_Work order_.
From the entries that follow, reproduce exactly and only the lines from the line with "Physiol. 292, L1506–L1514." to the line with "Biochem. 240, 807–814.", endpoints included.

_Exercise input_.
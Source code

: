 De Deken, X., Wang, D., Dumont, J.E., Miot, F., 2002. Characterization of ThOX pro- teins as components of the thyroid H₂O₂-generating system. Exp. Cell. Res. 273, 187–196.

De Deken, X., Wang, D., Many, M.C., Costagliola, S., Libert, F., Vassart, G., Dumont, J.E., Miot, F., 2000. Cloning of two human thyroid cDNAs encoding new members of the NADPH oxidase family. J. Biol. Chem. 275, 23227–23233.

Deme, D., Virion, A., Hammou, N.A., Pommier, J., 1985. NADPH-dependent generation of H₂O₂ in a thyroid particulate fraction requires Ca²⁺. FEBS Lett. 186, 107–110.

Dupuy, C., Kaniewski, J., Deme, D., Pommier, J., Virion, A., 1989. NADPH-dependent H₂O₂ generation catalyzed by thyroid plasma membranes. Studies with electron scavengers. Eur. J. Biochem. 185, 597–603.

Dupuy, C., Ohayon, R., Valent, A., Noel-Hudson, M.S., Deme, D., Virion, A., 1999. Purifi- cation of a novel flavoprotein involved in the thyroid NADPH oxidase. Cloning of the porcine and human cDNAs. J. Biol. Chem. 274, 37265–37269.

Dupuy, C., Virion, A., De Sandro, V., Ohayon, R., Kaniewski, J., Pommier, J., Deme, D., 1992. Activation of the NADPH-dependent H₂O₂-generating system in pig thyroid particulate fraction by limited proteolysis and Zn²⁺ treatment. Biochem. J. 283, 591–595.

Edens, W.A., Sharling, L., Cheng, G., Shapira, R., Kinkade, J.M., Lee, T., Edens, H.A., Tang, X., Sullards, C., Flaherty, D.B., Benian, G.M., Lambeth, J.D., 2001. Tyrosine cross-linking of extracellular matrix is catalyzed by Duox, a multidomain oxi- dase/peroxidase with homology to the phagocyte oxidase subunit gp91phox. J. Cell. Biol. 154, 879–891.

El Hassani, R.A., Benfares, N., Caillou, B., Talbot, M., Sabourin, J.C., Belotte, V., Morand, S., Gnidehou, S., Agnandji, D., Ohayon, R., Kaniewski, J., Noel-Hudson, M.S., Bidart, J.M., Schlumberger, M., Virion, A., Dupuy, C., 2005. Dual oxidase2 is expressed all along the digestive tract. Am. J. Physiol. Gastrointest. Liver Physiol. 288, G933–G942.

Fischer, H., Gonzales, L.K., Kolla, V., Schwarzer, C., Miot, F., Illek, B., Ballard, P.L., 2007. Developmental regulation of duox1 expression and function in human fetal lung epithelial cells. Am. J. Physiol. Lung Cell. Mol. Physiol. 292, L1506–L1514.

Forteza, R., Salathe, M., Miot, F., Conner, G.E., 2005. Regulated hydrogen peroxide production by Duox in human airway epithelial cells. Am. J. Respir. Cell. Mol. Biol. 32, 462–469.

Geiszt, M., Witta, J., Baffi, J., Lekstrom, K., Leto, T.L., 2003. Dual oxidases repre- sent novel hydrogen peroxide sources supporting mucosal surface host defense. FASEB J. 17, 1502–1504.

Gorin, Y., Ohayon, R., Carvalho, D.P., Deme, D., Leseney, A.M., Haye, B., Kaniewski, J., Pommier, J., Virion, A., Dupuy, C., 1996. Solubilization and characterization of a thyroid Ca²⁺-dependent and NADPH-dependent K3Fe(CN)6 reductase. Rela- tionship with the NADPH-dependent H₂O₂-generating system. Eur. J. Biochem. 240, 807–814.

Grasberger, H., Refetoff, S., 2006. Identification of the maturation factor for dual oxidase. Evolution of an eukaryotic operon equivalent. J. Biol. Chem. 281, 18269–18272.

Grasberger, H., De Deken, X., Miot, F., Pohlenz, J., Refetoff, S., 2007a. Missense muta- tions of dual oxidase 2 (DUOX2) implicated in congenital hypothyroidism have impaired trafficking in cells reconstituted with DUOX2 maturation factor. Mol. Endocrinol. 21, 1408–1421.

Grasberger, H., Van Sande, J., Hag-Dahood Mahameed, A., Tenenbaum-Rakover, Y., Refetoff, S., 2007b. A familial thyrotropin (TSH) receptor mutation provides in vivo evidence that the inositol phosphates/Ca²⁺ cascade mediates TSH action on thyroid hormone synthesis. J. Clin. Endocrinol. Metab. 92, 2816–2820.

_Written response_.
Fischer, H., Gonzales, L.K., Kolla, V., Schwarzer, C., Miot, F., Illek, B., Ballard, P.L., 2007. Developmental regulation of duox1 expression and function in human fetal lung epithelial cells. Am. J. Physiol. Lung Cell. Mol. Physiol. 292, L1506–L1514.

Forteza, R., Salathe, M., Miot, F., Conner, G.E., 2005. Regulated hydrogen peroxide production by Duox in human airway epithelial cells. Am. J. Respir. Cell. Mol. Biol. 32, 462–469.

Geiszt, M., Witta, J., Baffi, J., Lekstrom, K., Leto, T.L., 2003. Dual oxidases repre- sent novel hydrogen peroxide sources supporting mucosal surface host defense. FASEB J. 17, 1502–1504.

Gorin, Y., Ohayon, R., Carvalho, D.P., Deme, D., Leseney, A.M., Haye, B., Kaniewski, J., Pommier, J., Virion, A., Dupuy, C., 1996. Solubilization and characterization of a thyroid Ca²⁺-dependent and NADPH-dependent K3Fe(CN)6 reductase. Rela- tionship with the NADPH-dependent H₂O₂-generating system. Eur. J. Biochem. 240, 807–814.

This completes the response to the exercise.